EXERCISE DETAILS:
A faithful copy of the entries is required, with no images in it.

*** THE DATA Section Begins ***

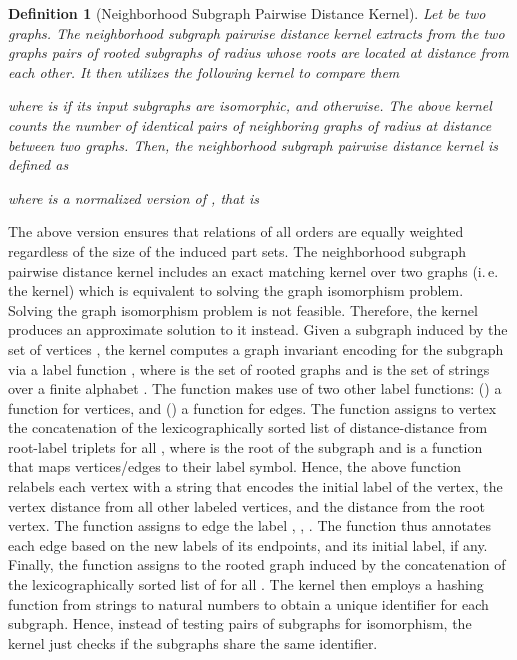 \documentclass[twoside,11pt]{article}
\newcommand{\ie}{i.\,e. }
\newtheorem{definition}{Definition}
\begin{document}
\begin{definition}[Neighborhood Subgraph Pairwise Distance Kernel]
	Let  be two graphs.
	The neighborhood subgraph pairwise distance kernel extracts from the two graphs pairs of rooted subgraphs of radius  whose roots are located at distance  from each other.
	It then utilizes the following kernel to compare them
	
	where  is  if its input subgraphs are isomorphic, and  otherwise.
	The above kernel counts the number of identical pairs of neighboring graphs of radius  at distance  between two graphs.
	Then, the neighborhood subgraph pairwise distance kernel is defined as
	
	where  is a normalized version of , that is
	
\end{definition}
The above version ensures that relations of all orders are equally weighted regardless of the size of the induced part sets.
The neighborhood subgraph pairwise distance kernel includes an exact matching kernel over two graphs (\ie the  kernel) which is equivalent to solving the graph isomorphism problem.
Solving the graph isomorphism problem is not feasible.
Therefore, the kernel produces an approximate solution to it instead.
Given a subgraph  induced by the set of vertices , the kernel computes a graph invariant encoding for the subgraph via a label function , where  is the set of rooted graphs and  is the set of strings over a finite alphabet .
The function  makes use of two other label functions: () a function  for vertices, and () a function  for edges.
The  function assigns to vertex  the concatenation of the lexicographically sorted list of distance-distance from root-label triplets  for all , where  is the root of the subgraph and  is a function that maps vertices/edges to their label symbol.
Hence, the above function relabels each vertex with a string that encodes the initial label of the vertex, the vertex distance from all other labeled vertices, and the distance from the root vertex.
The  function assigns to edge  the label , , .
The  function thus annotates each edge based on the new labels of its endpoints, and its initial label, if any.
Finally, the function  assigns to the rooted graph induced by  the concatenation of the lexicographically sorted list of  for all .
The kernel then employs a hashing function from strings to natural numbers  to obtain a unique identifier for each subgraph.
Hence, instead of testing pairs of subgraphs for isomorphism, the kernel just checks if the subgraphs share the same identifier.
\end{document}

*** THE DATA Section Ends ***

SOLUTION TO THIS TASK:
 \documentclass[twoside,11pt]{article}
\newcommand{\ie}{i.\,e. }
\newtheorem{definition}{Definition}
\begin{document}
\begin{definition}[Neighborhood Subgraph Pairwise Distance Kernel]
	Let  be two graphs.
	The neighborhood subgraph pairwise distance kernel extracts from the two graphs pairs of rooted subgraphs of radius  whose roots are located at distance  from each other.
	It then utilizes the following kernel to compare them
	
	where  is  if its input subgraphs are isomorphic, and  otherwise.
	The above kernel counts the number of identical pairs of neighboring graphs of radius  at distance  between two graphs.
	Then, the neighborhood subgraph pairwise distance kernel is defined as
	
	where  is a normalized version of , that is
	
\end{definition}
The above version ensures that relations of all orders are equally weighted regardless of the size of the induced part sets.
The neighborhood subgraph pairwise distance kernel includes an exact matching kernel over two graphs (\ie the  kernel) which is equivalent to solving the graph isomorphism problem.
Solving the graph isomorphism problem is not feasible.
Therefore, the kernel produces an approximate solution to it instead.
Given a subgraph  induced by the set of vertices , the kernel computes a graph invariant encoding for the subgraph via a label function , where  is the set of rooted graphs and  is the set of strings over a finite alphabet .
The function  makes use of two other label functions: () a function  for vertices, and () a function  for edges.
The  function assigns to vertex  the concatenation of the lexicographically sorted list of distance-distance from root-label triplets  for all , where  is the root of the subgraph and  is a function that maps vertices/edges to their label symbol.
Hence, the above function relabels each vertex with a string that encodes the initial label of the vertex, the vertex distance from all other labeled vertices, and the distance from the root vertex.
The  function assigns to edge  the label , , .
The  function thus annotates each edge based on the new labels of its endpoints, and its initial label, if any.
Finally, the function  assigns to the rooted graph induced by  the concatenation of the lexicographically sorted list of  for all .
The kernel then employs a hashing function from strings to natural numbers  to obtain a unique identifier for each subgraph.
Hence, instead of testing pairs of subgraphs for isomorphism, the kernel just checks if the subgraphs share the same identifier.
\end{document}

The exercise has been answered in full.